Library of Congress offers 10,000 pre-1925 recordings free online

Posted on: May 11, 2011

In Wednesday’s (5/11) Los Angeles Times, Randy Lewis reports, “The Library of Congress is flipping a switch Tuesday that will open a large chunk of the national archive of more than 3 million music and spoken-word recordings for public online streaming as part of a new National Jukebox project, a joint venture between the library and Sony Music that will give free access to thousands of Sony-controlled recordings long out of circulation because of commercial or copyright issues.
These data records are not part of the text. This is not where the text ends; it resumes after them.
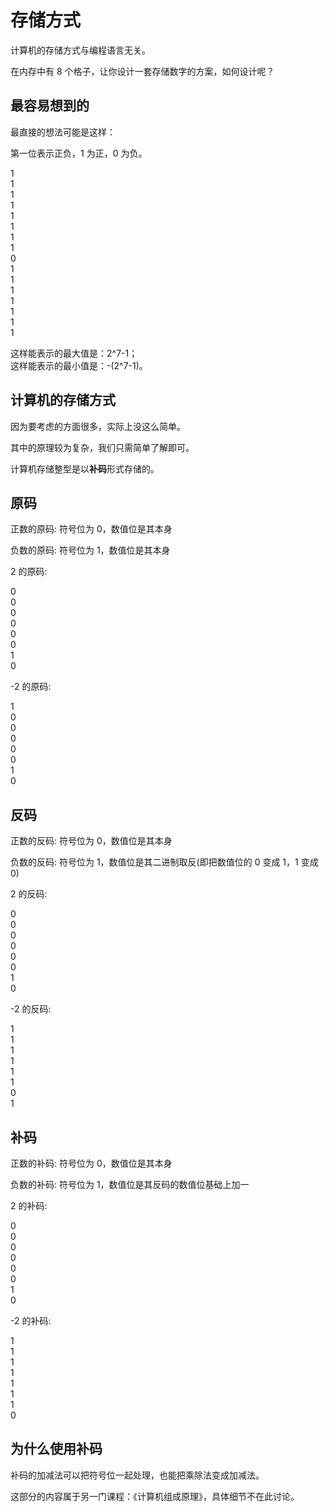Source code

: # 存储方式

计算机的存储方式与编程语言无关。

在内存中有 8 个格子，让你设计一套存储数字的方案，如何设计呢？

## 最容易想到的

最直接的想法可能是这样：

第一位表示正负，1 为正，0 为负。

<div class="flex flex-row gap-1">
<div class="brick-cyan w-8">1</div>
<div class="brick w-8">1</div>
<div class="brick w-8">1</div>
<div class="brick w-8">1</div>
<div class="brick w-8">1</div>
<div class="brick w-8">1</div>
<div class="brick w-8">1</div>
<div class="brick w-8">1</div>
</div>

<div class="flex flex-row gap-1 mt-4">
<div class="brick-cyan w-8">0</div>
<div class="brick w-8">1</div>
<div class="brick w-8">1</div>
<div class="brick w-8">1</div>
<div class="brick w-8">1</div>
<div class="brick w-8">1</div>
<div class="brick w-8">1</div>
<div class="brick w-8">1</div>
</div>

这样能表示的最大值是：2^7-1；  
这样能表示的最小值是：-(2^7-1)。

## 计算机的存储方式

因为要考虑的方面很多，实际上没这么简单。

其中的原理较为复杂，我们只需简单了解即可。

计算机存储整型是以**补码**形式存储的。

## 原码

正数的原码: 符号位为 0，数值位是其本身

负数的原码: 符号位为 1，数值位是其本身

2 的原码:

<div class="flex flex-row gap-1 mt-4">
<div class="brick-cyan w-8">0</div>
<div class="brick w-8">0</div>
<div class="brick w-8">0</div>
<div class="brick w-8">0</div>
<div class="brick w-8">0</div>
<div class="brick w-8">0</div>
<div class="brick w-8">1</div>
<div class="brick w-8">0</div>
</div>

-2 的原码:

<div class="flex flex-row gap-1 mt-4 mb-4">
<div class="brick-cyan w-8">1</div>
<div class="brick w-8">0</div>
<div class="brick w-8">0</div>
<div class="brick w-8">0</div>
<div class="brick w-8">0</div>
<div class="brick w-8">0</div>
<div class="brick w-8">1</div>
<div class="brick w-8">0</div>
</div>

## 反码

正数的反码: 符号位为 0，数值位是其本身

负数的反码: 符号位为 1，数值位是其二进制取反(即把数值位的 0 变成 1，1 变成 0)

2 的反码:

<div class="flex flex-row gap-1 mt-4 mb-4">
<div class="brick-cyan w-8">0</div>
<div class="brick w-8">0</div>
<div class="brick w-8">0</div>
<div class="brick w-8">0</div>
<div class="brick w-8">0</div>
<div class="brick w-8">0</div>
<div class="brick w-8">1</div>
<div class="brick w-8">0</div>
</div>

-2 的反码:

<div class="flex flex-row gap-1 mt-4 mb-4">
<div class="brick-cyan w-8">1</div>
<div class="brick w-8">1</div>
<div class="brick w-8">1</div>
<div class="brick w-8">1</div>
<div class="brick w-8">1</div>
<div class="brick w-8">1</div>
<div class="brick w-8">0</div>
<div class="brick w-8">1</div>
</div>

## 补码

正数的补码: 符号位为 0，数值位是其本身

负数的补码: 符号位为 1，数值位是其反码的数值位基础上加一

2 的补码:

<div class="flex flex-row gap-1 mt-4 mb-4">
<div class="brick-cyan w-8">0</div>
<div class="brick w-8">0</div>
<div class="brick w-8">0</div>
<div class="brick w-8">0</div>
<div class="brick w-8">0</div>
<div class="brick w-8">0</div>
<div class="brick w-8">1</div>
<div class="brick w-8">0</div>
</div>

-2 的补码:

<div class="flex flex-row gap-1 mt-4 mb-4">
<div class="brick-cyan w-8">1</div>
<div class="brick w-8">1</div>
<div class="brick w-8">1</div>
<div class="brick w-8">1</div>
<div class="brick w-8">1</div>
<div class="brick w-8">1</div>
<div class="brick w-8">1</div>
<div class="brick w-8">0</div>
</div>

## 为什么使用补码

补码的加减法可以把符号位一起处理，也能把乘除法变成加减法。

这部分的内容属于另一门课程：《计算机组成原理》，具体细节不在此讨论。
Some of the 10,000 titles streamable at the new National Jukebox website have been unavailable for more than 100 years, a significant chunk of them because of complex laws controlling ownership of sound recordings, which did not become subject to federal copyright laws until 1972. Among the highlights are vintage performances by celebrated classical musicians, including Enrico Caruso and Fritz Kreisler; the first blues recording, ‘Livery Stable Blues,’ made in 1917 by the Original Dixieland Jazz Band; a comedy skit by the Vaudeville team of Gallagher and Shean; speeches of President Teddy Roosevelt; piano performances by jazz-ragtime pioneer Eubie Blake; and music of the John Philip Sousa Band conducted by its namesake.”